MATERIALS PROVIDED section start

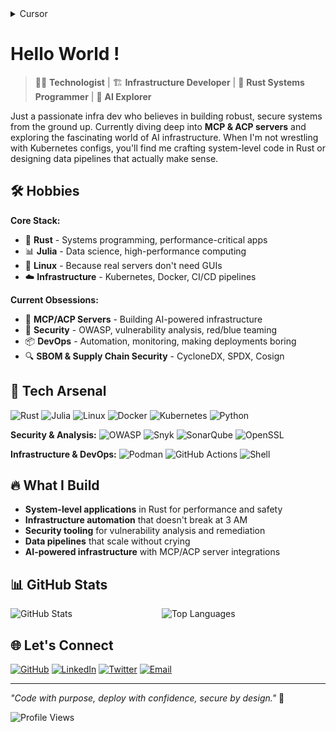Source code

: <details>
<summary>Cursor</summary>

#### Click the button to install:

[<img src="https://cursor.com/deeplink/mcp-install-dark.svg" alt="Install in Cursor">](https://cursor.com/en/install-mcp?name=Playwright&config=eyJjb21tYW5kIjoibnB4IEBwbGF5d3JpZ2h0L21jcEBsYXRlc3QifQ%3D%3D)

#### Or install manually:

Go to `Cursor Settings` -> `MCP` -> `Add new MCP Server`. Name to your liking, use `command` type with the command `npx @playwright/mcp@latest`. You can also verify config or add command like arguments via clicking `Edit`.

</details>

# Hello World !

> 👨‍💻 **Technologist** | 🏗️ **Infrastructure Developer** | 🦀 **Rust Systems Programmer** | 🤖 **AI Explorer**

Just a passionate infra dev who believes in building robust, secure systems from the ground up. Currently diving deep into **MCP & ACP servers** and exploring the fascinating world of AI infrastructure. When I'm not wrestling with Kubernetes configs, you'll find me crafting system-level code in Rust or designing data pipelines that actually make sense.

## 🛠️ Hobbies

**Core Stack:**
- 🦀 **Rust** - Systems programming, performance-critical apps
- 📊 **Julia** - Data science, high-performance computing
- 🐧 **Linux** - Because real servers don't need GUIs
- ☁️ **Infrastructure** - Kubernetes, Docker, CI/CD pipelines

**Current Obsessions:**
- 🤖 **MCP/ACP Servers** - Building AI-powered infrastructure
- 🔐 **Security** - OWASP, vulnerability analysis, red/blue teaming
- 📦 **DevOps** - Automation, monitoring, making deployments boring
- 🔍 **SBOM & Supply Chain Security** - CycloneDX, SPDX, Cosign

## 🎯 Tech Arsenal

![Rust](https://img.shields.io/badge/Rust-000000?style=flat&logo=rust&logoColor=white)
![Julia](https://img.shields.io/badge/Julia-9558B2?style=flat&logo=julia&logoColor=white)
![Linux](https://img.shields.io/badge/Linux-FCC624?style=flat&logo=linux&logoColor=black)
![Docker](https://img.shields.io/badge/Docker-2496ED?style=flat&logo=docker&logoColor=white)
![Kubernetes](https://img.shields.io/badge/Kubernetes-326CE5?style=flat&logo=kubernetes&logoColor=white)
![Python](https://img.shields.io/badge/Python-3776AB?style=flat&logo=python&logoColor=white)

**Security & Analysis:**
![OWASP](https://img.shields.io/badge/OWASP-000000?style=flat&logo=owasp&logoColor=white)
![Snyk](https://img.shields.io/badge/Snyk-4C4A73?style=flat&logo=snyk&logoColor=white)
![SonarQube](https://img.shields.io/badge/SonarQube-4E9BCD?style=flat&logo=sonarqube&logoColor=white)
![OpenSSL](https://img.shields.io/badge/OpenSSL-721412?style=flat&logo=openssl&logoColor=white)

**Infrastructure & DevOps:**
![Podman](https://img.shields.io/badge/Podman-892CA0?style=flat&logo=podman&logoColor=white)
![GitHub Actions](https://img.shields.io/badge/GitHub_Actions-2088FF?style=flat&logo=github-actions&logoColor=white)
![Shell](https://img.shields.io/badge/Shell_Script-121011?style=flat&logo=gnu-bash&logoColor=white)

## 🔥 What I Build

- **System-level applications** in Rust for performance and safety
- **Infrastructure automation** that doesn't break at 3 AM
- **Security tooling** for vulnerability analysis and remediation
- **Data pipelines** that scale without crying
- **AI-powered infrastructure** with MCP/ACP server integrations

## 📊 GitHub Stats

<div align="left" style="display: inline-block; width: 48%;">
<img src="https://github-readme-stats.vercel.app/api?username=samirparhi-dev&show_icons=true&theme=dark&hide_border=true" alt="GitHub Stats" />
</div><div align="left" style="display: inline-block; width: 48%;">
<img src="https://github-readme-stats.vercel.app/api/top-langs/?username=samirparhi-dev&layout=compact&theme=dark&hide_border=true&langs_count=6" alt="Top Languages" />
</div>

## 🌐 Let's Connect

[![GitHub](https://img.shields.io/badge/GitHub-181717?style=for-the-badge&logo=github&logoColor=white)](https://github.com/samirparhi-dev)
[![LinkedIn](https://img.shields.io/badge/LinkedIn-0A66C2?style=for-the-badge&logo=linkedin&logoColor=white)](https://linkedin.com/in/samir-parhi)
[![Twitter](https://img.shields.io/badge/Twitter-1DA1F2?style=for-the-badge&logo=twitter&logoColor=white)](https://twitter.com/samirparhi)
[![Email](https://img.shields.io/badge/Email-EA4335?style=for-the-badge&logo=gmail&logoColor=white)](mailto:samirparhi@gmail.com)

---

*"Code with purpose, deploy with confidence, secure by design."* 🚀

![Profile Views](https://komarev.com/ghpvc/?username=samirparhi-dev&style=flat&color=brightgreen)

MATERIALS PROVIDED section end
MATERIALS PROVIDED section start

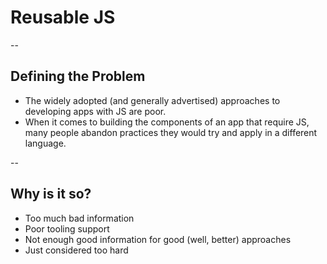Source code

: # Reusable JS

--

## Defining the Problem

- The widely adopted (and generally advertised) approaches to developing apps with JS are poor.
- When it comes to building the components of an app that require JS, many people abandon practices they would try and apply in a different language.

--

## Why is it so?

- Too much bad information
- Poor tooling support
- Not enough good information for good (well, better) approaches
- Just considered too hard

MATERIALS PROVIDED section end
MATERIALS PROVIDED section start

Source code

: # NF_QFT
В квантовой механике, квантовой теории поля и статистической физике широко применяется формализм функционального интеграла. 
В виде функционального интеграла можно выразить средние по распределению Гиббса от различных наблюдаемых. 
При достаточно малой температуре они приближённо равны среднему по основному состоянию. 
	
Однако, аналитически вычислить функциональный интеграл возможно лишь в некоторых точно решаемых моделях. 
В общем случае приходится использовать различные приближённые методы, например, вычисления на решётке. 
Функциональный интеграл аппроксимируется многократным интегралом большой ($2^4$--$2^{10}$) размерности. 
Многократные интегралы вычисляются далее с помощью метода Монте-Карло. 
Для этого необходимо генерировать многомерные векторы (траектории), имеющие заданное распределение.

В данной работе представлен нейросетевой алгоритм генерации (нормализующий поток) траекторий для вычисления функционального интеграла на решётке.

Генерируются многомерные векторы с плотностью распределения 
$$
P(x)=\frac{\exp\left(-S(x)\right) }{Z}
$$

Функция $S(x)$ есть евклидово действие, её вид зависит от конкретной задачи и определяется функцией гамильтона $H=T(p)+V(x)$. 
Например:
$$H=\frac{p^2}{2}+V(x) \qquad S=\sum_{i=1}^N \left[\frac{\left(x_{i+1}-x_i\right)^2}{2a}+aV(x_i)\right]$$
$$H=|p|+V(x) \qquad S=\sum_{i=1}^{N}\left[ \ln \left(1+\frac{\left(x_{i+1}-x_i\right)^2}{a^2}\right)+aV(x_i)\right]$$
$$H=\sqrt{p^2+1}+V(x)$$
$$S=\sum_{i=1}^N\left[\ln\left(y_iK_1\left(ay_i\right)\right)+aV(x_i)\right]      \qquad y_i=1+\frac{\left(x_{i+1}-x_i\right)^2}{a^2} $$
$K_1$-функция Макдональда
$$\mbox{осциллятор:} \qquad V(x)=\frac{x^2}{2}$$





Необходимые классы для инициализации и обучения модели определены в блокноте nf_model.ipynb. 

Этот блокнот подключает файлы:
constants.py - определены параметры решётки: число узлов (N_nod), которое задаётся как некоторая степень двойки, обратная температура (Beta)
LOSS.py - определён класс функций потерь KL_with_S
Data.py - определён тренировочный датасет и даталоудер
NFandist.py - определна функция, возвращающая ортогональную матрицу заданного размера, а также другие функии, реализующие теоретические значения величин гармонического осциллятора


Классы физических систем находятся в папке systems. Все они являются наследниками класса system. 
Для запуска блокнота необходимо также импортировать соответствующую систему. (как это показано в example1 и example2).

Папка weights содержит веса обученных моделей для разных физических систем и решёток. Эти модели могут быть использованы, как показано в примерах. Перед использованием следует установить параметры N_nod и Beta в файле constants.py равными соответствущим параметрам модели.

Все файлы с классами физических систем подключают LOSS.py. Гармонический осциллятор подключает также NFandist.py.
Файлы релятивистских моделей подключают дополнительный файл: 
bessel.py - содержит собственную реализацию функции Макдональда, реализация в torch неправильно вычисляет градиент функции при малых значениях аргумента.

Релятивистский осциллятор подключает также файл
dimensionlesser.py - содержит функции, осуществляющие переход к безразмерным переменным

MATERIALS PROVIDED section end

INSTRUCTIONS FOR THE TASK: Scan the entries above for the string "Cursor" and copy each line that contains it.

EXERCISE OUTPUT:
<summary>Cursor</summary>
[<img src="https://cursor.com/deeplink/mcp-install-dark.svg" alt="Install in Cursor">](https://cursor.com/en/install-mcp?name=Playwright&config=eyJjb21tYW5kIjoibnB4IEBwbGF5d3JpZ2h0L21jcEBsYXRlc3QifQ%3D%3D)
Go to `Cursor Settings` -> `MCP` -> `Add new MCP Server`. Name to your liking, use `command` type with the command `npx @playwright/mcp@latest`. You can also verify config or add command like arguments via clicking `Edit`.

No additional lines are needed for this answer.